→ Task requirements:
Read the records below. Copy each line where the string "presence" occurs.

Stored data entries

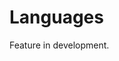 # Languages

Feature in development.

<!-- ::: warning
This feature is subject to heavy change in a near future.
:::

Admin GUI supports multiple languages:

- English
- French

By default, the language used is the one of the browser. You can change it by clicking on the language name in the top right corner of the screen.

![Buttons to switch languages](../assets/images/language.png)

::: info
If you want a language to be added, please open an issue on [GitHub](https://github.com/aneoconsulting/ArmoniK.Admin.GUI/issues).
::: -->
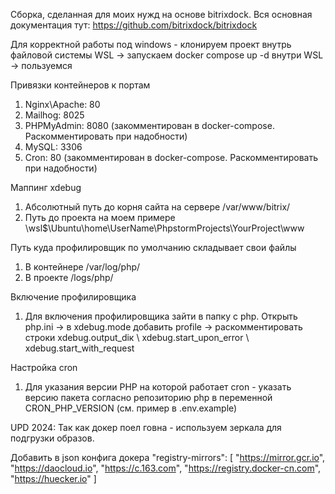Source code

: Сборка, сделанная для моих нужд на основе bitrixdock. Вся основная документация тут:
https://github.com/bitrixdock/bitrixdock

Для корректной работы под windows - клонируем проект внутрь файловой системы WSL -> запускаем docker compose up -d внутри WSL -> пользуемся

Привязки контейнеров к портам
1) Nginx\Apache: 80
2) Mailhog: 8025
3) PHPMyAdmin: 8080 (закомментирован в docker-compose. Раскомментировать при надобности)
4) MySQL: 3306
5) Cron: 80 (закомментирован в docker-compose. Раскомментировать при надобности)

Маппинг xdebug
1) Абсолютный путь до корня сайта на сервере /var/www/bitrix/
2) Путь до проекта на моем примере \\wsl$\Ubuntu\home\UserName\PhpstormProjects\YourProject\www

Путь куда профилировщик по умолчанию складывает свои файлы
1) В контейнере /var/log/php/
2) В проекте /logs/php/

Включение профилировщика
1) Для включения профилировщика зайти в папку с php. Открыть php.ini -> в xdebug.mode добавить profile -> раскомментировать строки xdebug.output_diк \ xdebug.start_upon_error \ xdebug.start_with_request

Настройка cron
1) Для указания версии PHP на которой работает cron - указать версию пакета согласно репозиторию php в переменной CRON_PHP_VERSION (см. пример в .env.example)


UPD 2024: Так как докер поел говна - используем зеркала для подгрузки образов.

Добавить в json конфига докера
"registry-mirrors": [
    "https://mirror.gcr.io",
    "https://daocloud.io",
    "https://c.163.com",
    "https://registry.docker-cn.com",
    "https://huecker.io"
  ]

---

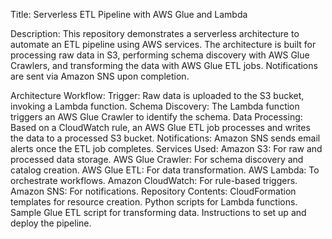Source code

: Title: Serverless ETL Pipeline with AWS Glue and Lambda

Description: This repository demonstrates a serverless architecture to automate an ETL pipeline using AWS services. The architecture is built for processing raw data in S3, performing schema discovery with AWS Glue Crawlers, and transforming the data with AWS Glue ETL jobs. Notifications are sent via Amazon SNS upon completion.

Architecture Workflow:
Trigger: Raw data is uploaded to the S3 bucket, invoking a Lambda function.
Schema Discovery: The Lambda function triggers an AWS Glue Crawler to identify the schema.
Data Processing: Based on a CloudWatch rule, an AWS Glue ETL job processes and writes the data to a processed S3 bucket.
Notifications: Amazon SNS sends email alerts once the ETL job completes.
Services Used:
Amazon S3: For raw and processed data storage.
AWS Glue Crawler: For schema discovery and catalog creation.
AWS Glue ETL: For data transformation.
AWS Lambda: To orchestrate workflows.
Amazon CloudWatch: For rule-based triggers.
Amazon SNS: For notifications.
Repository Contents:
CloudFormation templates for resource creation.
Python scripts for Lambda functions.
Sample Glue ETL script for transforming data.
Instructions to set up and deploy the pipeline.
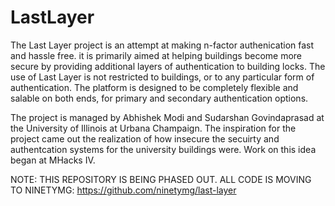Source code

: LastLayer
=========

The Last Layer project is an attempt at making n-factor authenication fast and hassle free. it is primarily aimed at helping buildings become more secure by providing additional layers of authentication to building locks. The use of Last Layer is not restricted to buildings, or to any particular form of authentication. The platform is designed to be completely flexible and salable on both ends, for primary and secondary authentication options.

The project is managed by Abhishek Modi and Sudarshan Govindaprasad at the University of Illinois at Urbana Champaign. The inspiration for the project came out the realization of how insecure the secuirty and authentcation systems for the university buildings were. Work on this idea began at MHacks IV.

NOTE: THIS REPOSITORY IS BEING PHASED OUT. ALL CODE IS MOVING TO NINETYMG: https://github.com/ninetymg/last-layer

* * *

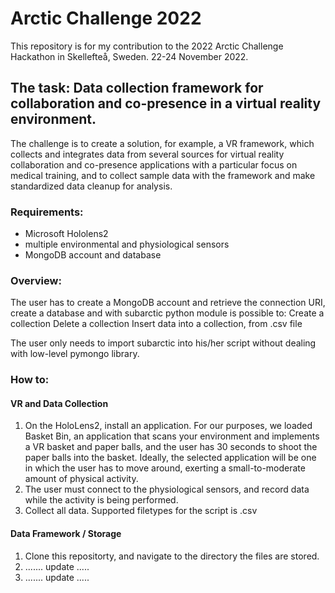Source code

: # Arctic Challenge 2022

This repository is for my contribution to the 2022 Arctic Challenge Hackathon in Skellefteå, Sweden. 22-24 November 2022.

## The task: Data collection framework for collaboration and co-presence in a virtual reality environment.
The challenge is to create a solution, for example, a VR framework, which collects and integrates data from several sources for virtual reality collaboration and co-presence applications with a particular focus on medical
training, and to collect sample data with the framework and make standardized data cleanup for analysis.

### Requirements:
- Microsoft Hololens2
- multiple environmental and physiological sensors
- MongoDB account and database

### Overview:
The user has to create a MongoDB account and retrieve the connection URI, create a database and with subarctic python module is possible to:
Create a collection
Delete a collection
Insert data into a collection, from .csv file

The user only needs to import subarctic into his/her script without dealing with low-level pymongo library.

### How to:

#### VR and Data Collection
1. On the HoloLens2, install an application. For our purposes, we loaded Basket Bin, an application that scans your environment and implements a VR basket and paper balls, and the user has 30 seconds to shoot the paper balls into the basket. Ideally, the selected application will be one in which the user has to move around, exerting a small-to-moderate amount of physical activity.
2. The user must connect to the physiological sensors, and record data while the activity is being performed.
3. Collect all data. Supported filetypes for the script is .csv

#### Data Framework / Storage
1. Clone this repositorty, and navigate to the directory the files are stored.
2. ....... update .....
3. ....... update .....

→ Your solution:
## The task: Data collection framework for collaboration and co-presence in a virtual reality environment.
The challenge is to create a solution, for example, a VR framework, which collects and integrates data from several sources for virtual reality collaboration and co-presence applications with a particular focus on medical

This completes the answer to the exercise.